Copy out every record below, word for word.

Dataset records:
┌──

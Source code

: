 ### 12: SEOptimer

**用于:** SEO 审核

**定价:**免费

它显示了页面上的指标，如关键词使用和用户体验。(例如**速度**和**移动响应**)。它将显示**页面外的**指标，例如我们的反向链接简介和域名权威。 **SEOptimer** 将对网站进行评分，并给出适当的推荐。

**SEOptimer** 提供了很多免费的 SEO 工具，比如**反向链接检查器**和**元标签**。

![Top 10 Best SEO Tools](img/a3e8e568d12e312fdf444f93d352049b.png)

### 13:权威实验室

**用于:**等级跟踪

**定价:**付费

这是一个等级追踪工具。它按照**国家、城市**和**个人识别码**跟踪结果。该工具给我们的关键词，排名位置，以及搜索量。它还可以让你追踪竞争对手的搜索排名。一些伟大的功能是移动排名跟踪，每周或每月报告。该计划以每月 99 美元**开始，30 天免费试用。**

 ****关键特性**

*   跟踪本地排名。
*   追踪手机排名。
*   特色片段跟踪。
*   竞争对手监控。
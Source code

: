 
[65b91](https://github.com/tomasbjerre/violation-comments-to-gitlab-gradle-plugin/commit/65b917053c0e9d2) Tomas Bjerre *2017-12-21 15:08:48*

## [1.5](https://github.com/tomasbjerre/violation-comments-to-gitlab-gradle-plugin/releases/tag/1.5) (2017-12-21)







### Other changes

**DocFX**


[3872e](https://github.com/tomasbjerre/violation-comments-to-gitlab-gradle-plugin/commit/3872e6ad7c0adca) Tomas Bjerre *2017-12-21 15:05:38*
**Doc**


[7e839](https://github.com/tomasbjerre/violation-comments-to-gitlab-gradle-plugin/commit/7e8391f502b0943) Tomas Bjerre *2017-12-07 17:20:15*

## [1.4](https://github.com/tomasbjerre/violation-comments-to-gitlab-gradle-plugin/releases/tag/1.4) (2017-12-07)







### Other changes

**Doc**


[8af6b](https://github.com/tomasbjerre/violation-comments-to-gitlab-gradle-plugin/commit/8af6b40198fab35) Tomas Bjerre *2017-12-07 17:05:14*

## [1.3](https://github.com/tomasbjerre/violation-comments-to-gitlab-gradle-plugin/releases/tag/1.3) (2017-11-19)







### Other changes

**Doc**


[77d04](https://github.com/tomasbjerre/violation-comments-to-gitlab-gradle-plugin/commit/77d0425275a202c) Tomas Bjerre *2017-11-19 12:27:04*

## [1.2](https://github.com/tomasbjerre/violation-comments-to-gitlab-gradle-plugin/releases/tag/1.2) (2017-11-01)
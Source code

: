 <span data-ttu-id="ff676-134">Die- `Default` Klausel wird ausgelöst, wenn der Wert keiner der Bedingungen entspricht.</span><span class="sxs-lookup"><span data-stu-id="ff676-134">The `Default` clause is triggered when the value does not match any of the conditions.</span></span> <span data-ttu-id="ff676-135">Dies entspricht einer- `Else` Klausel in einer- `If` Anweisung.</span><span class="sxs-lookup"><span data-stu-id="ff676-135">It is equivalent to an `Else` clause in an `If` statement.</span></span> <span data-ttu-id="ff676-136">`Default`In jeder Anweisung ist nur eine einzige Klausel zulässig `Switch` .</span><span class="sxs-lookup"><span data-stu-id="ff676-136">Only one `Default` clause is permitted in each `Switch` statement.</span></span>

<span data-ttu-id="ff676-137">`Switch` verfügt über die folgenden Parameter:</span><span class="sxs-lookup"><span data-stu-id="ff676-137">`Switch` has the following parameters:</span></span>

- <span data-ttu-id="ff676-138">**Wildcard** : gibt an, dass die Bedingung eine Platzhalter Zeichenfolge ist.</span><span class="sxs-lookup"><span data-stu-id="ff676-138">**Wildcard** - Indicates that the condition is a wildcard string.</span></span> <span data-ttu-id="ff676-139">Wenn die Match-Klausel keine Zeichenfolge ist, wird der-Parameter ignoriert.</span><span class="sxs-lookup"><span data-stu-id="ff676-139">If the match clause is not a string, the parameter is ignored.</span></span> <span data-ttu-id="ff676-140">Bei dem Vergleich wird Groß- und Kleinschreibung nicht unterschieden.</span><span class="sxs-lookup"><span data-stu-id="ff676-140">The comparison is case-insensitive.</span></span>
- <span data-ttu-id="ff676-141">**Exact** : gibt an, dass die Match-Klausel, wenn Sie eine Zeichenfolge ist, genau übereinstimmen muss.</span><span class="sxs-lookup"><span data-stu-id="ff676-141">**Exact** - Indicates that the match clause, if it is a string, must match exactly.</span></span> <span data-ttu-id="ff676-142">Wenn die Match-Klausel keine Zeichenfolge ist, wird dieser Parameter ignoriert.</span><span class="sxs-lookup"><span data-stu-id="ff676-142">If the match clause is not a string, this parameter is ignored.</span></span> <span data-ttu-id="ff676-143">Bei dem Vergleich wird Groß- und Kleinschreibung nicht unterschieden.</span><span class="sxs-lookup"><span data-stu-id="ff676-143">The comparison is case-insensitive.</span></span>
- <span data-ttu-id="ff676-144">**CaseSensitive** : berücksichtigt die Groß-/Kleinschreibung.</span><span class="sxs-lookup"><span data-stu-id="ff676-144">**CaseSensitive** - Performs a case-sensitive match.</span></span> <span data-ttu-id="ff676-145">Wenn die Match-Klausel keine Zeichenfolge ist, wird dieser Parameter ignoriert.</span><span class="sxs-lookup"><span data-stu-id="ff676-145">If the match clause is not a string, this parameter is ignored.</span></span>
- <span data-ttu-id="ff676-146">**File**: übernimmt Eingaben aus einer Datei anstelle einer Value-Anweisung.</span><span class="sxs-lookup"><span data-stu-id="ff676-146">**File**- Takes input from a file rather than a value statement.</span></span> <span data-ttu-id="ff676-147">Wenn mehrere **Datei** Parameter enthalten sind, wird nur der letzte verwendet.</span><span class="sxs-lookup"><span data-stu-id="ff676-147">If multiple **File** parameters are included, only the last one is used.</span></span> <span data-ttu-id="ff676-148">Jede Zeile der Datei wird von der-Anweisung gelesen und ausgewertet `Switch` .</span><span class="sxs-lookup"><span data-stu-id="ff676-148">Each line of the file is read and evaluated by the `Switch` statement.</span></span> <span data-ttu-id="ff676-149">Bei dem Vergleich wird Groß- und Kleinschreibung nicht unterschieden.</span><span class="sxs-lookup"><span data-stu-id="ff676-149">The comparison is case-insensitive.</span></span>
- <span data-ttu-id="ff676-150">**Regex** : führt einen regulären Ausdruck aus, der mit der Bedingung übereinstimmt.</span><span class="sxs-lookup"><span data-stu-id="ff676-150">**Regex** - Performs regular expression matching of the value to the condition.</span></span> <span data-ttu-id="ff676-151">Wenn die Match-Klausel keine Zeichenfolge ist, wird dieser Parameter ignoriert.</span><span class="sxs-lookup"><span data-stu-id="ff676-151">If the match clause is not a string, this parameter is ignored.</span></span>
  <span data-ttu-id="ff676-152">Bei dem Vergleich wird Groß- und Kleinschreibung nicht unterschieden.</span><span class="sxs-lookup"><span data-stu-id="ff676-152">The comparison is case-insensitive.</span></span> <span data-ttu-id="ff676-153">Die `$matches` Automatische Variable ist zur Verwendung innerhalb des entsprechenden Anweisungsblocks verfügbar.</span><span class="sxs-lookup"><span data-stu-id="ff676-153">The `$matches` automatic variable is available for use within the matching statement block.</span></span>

└──

*Solution to the exercise:*
Source code

: ### 12: SEOptimer

**用于:** SEO 审核

**定价:**免费

它显示了页面上的指标，如关键词使用和用户体验。(例如**速度**和**移动响应**)。它将显示**页面外的**指标，例如我们的反向链接简介和域名权威。 **SEOptimer** 将对网站进行评分，并给出适当的推荐。

**SEOptimer** 提供了很多免费的 SEO 工具，比如**反向链接检查器**和**元标签**。

![Top 10 Best SEO Tools](img/a3e8e568d12e312fdf444f93d352049b.png)

### 13:权威实验室

**用于:**等级跟踪

**定价:**付费

这是一个等级追踪工具。它按照**国家、城市**和**个人识别码**跟踪结果。该工具给我们的关键词，排名位置，以及搜索量。它还可以让你追踪竞争对手的搜索排名。一些伟大的功能是移动排名跟踪，每周或每月报告。该计划以每月 99 美元**开始，30 天免费试用。**

 ****关键特性**

*   跟踪本地排名。
*   追踪手机排名。
*   特色片段跟踪。
*   竞争对手监控。
Source code

: 
[65b91](https://github.com/tomasbjerre/violation-comments-to-gitlab-gradle-plugin/commit/65b917053c0e9d2) Tomas Bjerre *2017-12-21 15:08:48*

## [1.5](https://github.com/tomasbjerre/violation-comments-to-gitlab-gradle-plugin/releases/tag/1.5) (2017-12-21)







### Other changes

**DocFX**


[3872e](https://github.com/tomasbjerre/violation-comments-to-gitlab-gradle-plugin/commit/3872e6ad7c0adca) Tomas Bjerre *2017-12-21 15:05:38*
**Doc**


[7e839](https://github.com/tomasbjerre/violation-comments-to-gitlab-gradle-plugin/commit/7e8391f502b0943) Tomas Bjerre *2017-12-07 17:20:15*

## [1.4](https://github.com/tomasbjerre/violation-comments-to-gitlab-gradle-plugin/releases/tag/1.4) (2017-12-07)







### Other changes

**Doc**


[8af6b](https://github.com/tomasbjerre/violation-comments-to-gitlab-gradle-plugin/commit/8af6b40198fab35) Tomas Bjerre *2017-12-07 17:05:14*

## [1.3](https://github.com/tomasbjerre/violation-comments-to-gitlab-gradle-plugin/releases/tag/1.3) (2017-11-19)







### Other changes

**Doc**


[77d04](https://github.com/tomasbjerre/violation-comments-to-gitlab-gradle-plugin/commit/77d0425275a202c) Tomas Bjerre *2017-11-19 12:27:04*

## [1.2](https://github.com/tomasbjerre/violation-comments-to-gitlab-gradle-plugin/releases/tag/1.2) (2017-11-01)
Source code

: <span data-ttu-id="ff676-134">Die- `Default` Klausel wird ausgelöst, wenn der Wert keiner der Bedingungen entspricht.</span><span class="sxs-lookup"><span data-stu-id="ff676-134">The `Default` clause is triggered when the value does not match any of the conditions.</span></span> <span data-ttu-id="ff676-135">Dies entspricht einer- `Else` Klausel in einer- `If` Anweisung.</span><span class="sxs-lookup"><span data-stu-id="ff676-135">It is equivalent to an `Else` clause in an `If` statement.</span></span> <span data-ttu-id="ff676-136">`Default`In jeder Anweisung ist nur eine einzige Klausel zulässig `Switch` .</span><span class="sxs-lookup"><span data-stu-id="ff676-136">Only one `Default` clause is permitted in each `Switch` statement.</span></span>

<span data-ttu-id="ff676-137">`Switch` verfügt über die folgenden Parameter:</span><span class="sxs-lookup"><span data-stu-id="ff676-137">`Switch` has the following parameters:</span></span>

- <span data-ttu-id="ff676-138">**Wildcard** : gibt an, dass die Bedingung eine Platzhalter Zeichenfolge ist.</span><span class="sxs-lookup"><span data-stu-id="ff676-138">**Wildcard** - Indicates that the condition is a wildcard string.</span></span> <span data-ttu-id="ff676-139">Wenn die Match-Klausel keine Zeichenfolge ist, wird der-Parameter ignoriert.</span><span class="sxs-lookup"><span data-stu-id="ff676-139">If the match clause is not a string, the parameter is ignored.</span></span> <span data-ttu-id="ff676-140">Bei dem Vergleich wird Groß- und Kleinschreibung nicht unterschieden.</span><span class="sxs-lookup"><span data-stu-id="ff676-140">The comparison is case-insensitive.</span></span>
- <span data-ttu-id="ff676-141">**Exact** : gibt an, dass die Match-Klausel, wenn Sie eine Zeichenfolge ist, genau übereinstimmen muss.</span><span class="sxs-lookup"><span data-stu-id="ff676-141">**Exact** - Indicates that the match clause, if it is a string, must match exactly.</span></span> <span data-ttu-id="ff676-142">Wenn die Match-Klausel keine Zeichenfolge ist, wird dieser Parameter ignoriert.</span><span class="sxs-lookup"><span data-stu-id="ff676-142">If the match clause is not a string, this parameter is ignored.</span></span> <span data-ttu-id="ff676-143">Bei dem Vergleich wird Groß- und Kleinschreibung nicht unterschieden.</span><span class="sxs-lookup"><span data-stu-id="ff676-143">The comparison is case-insensitive.</span></span>
- <span data-ttu-id="ff676-144">**CaseSensitive** : berücksichtigt die Groß-/Kleinschreibung.</span><span class="sxs-lookup"><span data-stu-id="ff676-144">**CaseSensitive** - Performs a case-sensitive match.</span></span> <span data-ttu-id="ff676-145">Wenn die Match-Klausel keine Zeichenfolge ist, wird dieser Parameter ignoriert.</span><span class="sxs-lookup"><span data-stu-id="ff676-145">If the match clause is not a string, this parameter is ignored.</span></span>
- <span data-ttu-id="ff676-146">**File**: übernimmt Eingaben aus einer Datei anstelle einer Value-Anweisung.</span><span class="sxs-lookup"><span data-stu-id="ff676-146">**File**- Takes input from a file rather than a value statement.</span></span> <span data-ttu-id="ff676-147">Wenn mehrere **Datei** Parameter enthalten sind, wird nur der letzte verwendet.</span><span class="sxs-lookup"><span data-stu-id="ff676-147">If multiple **File** parameters are included, only the last one is used.</span></span> <span data-ttu-id="ff676-148">Jede Zeile der Datei wird von der-Anweisung gelesen und ausgewertet `Switch` .</span><span class="sxs-lookup"><span data-stu-id="ff676-148">Each line of the file is read and evaluated by the `Switch` statement.</span></span> <span data-ttu-id="ff676-149">Bei dem Vergleich wird Groß- und Kleinschreibung nicht unterschieden.</span><span class="sxs-lookup"><span data-stu-id="ff676-149">The comparison is case-insensitive.</span></span>
- <span data-ttu-id="ff676-150">**Regex** : führt einen regulären Ausdruck aus, der mit der Bedingung übereinstimmt.</span><span class="sxs-lookup"><span data-stu-id="ff676-150">**Regex** - Performs regular expression matching of the value to the condition.</span></span> <span data-ttu-id="ff676-151">Wenn die Match-Klausel keine Zeichenfolge ist, wird dieser Parameter ignoriert.</span><span class="sxs-lookup"><span data-stu-id="ff676-151">If the match clause is not a string, this parameter is ignored.</span></span>
  <span data-ttu-id="ff676-152">Bei dem Vergleich wird Groß- und Kleinschreibung nicht unterschieden.</span><span class="sxs-lookup"><span data-stu-id="ff676-152">The comparison is case-insensitive.</span></span> <span data-ttu-id="ff676-153">Die `$matches` Automatische Variable ist zur Verwendung innerhalb des entsprechenden Anweisungsblocks verfügbar.</span><span class="sxs-lookup"><span data-stu-id="ff676-153">The `$matches` automatic variable is available for use within the matching statement block.</span></span>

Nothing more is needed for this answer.